Woodrow Wilson Elected President Of Princeton University

On June 9, 1902, Woodrow Wilson was unanimously elected president of Princeton University, a position he held until he resigned in 1910 to run for governor of New Jersey.

As university president, Wilson exhibited both the idealistic integrity and the occasional lack of political acumen that marked his tenure as the twenty-eighth president of the United States (1913-21).

Wilson graduated from Princeton in 1879 and next studied law at the University of Virginia for one year. He then attended Johns Hopkins University where he received his Ph.D. in political science in 1886. His dissertation, "Congressional Government," was published. Wilson remains the only U.S. president to have earned a doctoral degree.

In 1896, the college officially changed its name from the College of New Jersey to Princeton University to honor the town in which it resides. During this year, the college also underwent large expansion and officially became a university. Under Woodrow Wilson, Princeton introduced the preceptorial system in 1905, a then-unique concept that augmented the standard lecture method of teaching with a more personal form in which small groups of students, or precepts, could interact with a single instructor, or preceptor, in their field of interest.

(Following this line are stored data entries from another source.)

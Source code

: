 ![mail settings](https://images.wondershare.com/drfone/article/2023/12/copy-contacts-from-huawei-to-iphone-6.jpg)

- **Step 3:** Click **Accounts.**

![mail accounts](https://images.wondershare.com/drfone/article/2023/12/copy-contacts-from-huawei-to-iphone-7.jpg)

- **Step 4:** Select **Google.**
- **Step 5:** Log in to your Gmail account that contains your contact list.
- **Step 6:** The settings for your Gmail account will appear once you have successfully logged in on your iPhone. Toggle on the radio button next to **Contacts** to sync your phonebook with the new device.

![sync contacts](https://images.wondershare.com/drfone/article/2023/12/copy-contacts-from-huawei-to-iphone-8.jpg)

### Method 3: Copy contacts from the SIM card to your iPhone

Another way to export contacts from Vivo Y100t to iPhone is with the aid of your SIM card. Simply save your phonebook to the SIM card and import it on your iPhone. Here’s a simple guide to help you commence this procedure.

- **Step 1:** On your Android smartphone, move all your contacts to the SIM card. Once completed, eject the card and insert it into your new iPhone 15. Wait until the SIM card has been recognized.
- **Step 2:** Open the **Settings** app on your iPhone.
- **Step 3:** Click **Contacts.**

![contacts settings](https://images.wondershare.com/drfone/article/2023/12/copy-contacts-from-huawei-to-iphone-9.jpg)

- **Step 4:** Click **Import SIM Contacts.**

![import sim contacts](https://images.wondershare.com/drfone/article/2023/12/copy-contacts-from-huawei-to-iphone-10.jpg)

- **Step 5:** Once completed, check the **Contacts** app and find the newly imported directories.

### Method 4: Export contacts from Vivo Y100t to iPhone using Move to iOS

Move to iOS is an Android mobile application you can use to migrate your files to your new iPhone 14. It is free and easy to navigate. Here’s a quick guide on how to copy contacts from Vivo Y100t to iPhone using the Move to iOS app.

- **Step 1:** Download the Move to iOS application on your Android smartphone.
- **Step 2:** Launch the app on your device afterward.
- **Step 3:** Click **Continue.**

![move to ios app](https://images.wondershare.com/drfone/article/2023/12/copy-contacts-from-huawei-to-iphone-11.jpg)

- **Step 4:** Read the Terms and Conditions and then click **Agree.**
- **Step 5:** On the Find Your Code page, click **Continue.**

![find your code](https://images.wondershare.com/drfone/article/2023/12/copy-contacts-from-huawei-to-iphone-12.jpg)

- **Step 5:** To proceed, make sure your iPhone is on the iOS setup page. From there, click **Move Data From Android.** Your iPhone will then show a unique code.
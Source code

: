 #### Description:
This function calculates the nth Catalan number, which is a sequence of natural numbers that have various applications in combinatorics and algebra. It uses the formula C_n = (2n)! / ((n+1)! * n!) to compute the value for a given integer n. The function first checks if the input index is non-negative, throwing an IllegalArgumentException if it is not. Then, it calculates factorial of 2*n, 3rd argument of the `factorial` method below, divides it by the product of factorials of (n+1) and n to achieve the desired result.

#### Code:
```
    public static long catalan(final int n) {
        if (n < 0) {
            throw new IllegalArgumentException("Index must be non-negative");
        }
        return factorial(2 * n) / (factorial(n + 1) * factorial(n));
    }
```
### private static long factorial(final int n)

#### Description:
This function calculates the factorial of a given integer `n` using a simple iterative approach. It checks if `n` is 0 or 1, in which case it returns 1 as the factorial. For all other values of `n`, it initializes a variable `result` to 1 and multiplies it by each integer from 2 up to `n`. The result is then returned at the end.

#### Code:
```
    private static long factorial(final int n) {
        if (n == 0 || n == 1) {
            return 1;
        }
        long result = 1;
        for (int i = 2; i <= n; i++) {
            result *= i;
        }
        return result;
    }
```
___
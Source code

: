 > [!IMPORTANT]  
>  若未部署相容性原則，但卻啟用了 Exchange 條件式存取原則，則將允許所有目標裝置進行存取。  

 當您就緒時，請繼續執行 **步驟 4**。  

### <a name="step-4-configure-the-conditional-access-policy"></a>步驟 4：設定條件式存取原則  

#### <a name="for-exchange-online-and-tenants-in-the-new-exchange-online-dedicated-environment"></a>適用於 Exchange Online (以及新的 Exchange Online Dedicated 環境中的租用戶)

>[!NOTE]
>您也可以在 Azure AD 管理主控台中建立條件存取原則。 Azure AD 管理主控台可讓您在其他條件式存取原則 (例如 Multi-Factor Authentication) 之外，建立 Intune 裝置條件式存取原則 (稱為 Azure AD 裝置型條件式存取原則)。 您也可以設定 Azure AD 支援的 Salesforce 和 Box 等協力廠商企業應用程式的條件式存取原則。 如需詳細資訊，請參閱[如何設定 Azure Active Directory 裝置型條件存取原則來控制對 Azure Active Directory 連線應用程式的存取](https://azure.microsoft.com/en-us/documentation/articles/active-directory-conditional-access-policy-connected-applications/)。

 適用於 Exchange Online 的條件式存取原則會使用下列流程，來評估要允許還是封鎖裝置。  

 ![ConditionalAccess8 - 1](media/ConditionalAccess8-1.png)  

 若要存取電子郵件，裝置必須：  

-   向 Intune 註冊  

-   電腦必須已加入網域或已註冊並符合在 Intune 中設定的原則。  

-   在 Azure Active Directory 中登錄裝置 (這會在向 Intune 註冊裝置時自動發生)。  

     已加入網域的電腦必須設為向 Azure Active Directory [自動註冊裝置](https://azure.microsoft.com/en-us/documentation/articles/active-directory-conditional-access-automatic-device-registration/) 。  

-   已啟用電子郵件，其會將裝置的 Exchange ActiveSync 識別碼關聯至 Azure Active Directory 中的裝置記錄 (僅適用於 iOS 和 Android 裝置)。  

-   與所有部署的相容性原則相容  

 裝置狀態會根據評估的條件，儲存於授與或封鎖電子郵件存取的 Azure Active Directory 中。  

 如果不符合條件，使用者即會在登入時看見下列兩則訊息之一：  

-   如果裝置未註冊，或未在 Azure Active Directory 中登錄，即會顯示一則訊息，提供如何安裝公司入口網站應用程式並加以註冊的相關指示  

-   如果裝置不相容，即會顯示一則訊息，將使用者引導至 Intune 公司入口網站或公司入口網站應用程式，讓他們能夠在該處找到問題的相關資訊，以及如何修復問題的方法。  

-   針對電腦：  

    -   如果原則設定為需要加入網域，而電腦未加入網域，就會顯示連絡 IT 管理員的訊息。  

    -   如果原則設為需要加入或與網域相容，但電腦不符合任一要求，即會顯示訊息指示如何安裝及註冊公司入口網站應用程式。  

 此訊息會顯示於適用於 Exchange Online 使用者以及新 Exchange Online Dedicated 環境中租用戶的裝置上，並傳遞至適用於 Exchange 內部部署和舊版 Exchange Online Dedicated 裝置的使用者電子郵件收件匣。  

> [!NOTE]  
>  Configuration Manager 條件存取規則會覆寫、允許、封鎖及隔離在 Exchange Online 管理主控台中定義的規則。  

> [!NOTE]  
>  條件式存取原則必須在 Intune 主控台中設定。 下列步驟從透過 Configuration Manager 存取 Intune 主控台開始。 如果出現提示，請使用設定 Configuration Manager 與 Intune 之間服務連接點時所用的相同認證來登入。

While attending a recent Lincoln celebration I asked myself if Lincoln would have been as serviceable to the people of this country had he been a college man, and I was obliged to say to myself that he would not. The process to which the college man is subjected does not render him serviceable to the country as a whole. It is for this reason that I have dedicated every power in me to a democratic regeneration.

The American college must become saturated in the same sympathies as the common people. The colleges of this country must be reconstructed from the top to the bottom. The American people will tolerate nothing that savors of exclusiveness.”